Publié le lundi 8 decembre 2014  |  Le Pays




L’auteur du point de vue ci-dessous attire l’attention des autorités de la transition sur ce qu’il considère comme des « risques de dérives » liés à la fusion du ministère de la Justice et celui de la Promotion des droits humains .

Les membres du gouvernement de transition ont été rendus publics le dimanche 23 novembre 2014 après, semble-t-il, de longues et houleuses tractations. Tous les regards et analyses se sont axés sur trois éléments de ce gouvernement : la cumulation du poste de Président et du ministère des Affaires étrangères par Son Excellence Monsieur le président du Faso, la cumulation du Premier ministère et du ministère de la Défense par Son Excellence Monsieur le Premier ministre et la nomination de Monsieur Adama Sagnon, jadis procureur du Faso et acteur incontournable dans le dossier Norbert Zongo, au portefeuille du ministre de la Culture et du tourisme. Ces trois éléments ne pouvaient pas, certes, passer inaperçus mais devraient-ils pour autant cacher tout autre, surtout auprès de nos éminents analystes ? En tout cas, c’est l’impression que j’ai eue : les droits de l’Homme semblent avoir été abandonnés à leur propre sort. La fusion du ministère de la Justice et du ministère des Droits humains ne semble préoccuper aucun analyste ; et pourtant, il y a de quoi.

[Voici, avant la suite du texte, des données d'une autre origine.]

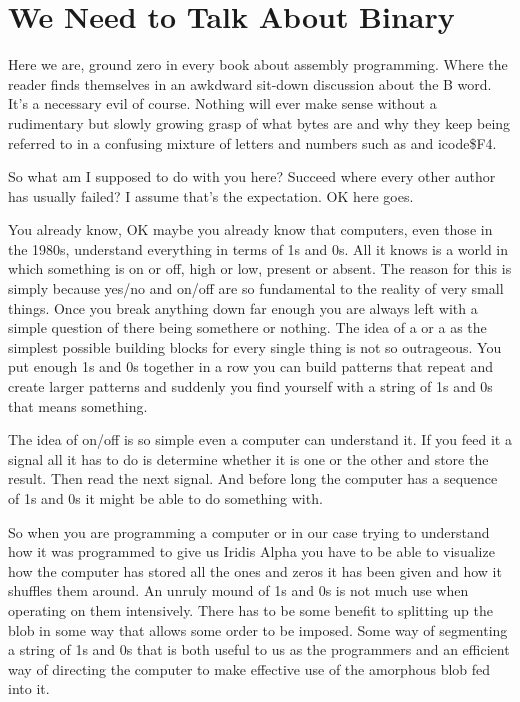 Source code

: \chapter{We Need to Talk About Binary} 
\lstset{style=6502Style}

Here we are, ground zero in every book about assembly programming. Where the reader
finds themselves in an awkdward sit-down discussion about the B word. It's a necessary evil
of course. Nothing will ever make sense without a rudimentary but slowly growing
grasp of what bytes are and why they keep being referred to in a confusing mixture
of letters and numbers such as  and icode{\$F4}.

So what am I supposed to do with you here? Succeed where every other author has
usually failed? I assume that's the expectation. OK here goes.

You already know, OK maybe you already know that computers, even those in the 
1980s, understand everything in terms of 1s and 0s. All it knows is a world
in which something is on or off, high or low, present or absent. The reason
for this is simply because yes/no and on/off are so fundamental to the reality
of very small things. Once you break anything down far enough you are always
left with a simple question of there being somethere or nothing. The idea of a
 or a  as the simplest possible building blocks for every
single thing is not so outrageous. You put enough 1s and 0s together in a row
you can build patterns that repeat and create larger patterns and suddenly
you find yourself with a string of 1s and 0s that means something.

The idea of on/off is so simple even a computer can understand it. If you feed
it a signal all it has to do is determine whether it is one or the other and
store the result. Then read the next signal. And before long the computer
has a sequence of 1s and 0s it might be able to do something with.

So when you are programming a computer or in our case trying to understand
how it was programmed to give us Iridis Alpha you have to be able to visualize
how the computer has stored all the ones and zeros it has been given and how
it shuffles them around. An unruly mound of 1s and 0s is not much use when
operating on them intensively. There has to be some benefit to splitting
up the blob in some way that allows some order to be imposed. Some way
of segmenting a string of 1s and 0s that is both useful to us as the
programmers and an efficient way of directing the computer to make effective
use of the amorphous blob fed into it.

Dans un premier temps, nous n’avons pas beaucoup évolué par rapport à la vision des dirigeants de la IVe République qui ont toujours subordonné le ministère en charge des Droits de l’Homme au ministère de la Justice.
Lorsque contraint de rechercher les voies et moyens du respect des droits de l’Homme par le Rapport du Collège de sages qui devait sortir le pays de la crise engendrée par l’assassinat de Norbert Zongo et de ses trois compagnons, le Secrétariat d’Etat aux droits humains qui avait été créé en 1999 fut d’emblée rattaché au ministère de la Justice. Ce rattachement semblait suivre cette vision qui voudrait que justice et droits de l’Homme soient apparentés. En 2002, remettant en cause cette vision de proximité de la justice et des droits de l’Homme ou pour séduire les instances internationales des droits de l’Homme, on créa un ministère à part entière chargé de la promotion des droits de l’Homme.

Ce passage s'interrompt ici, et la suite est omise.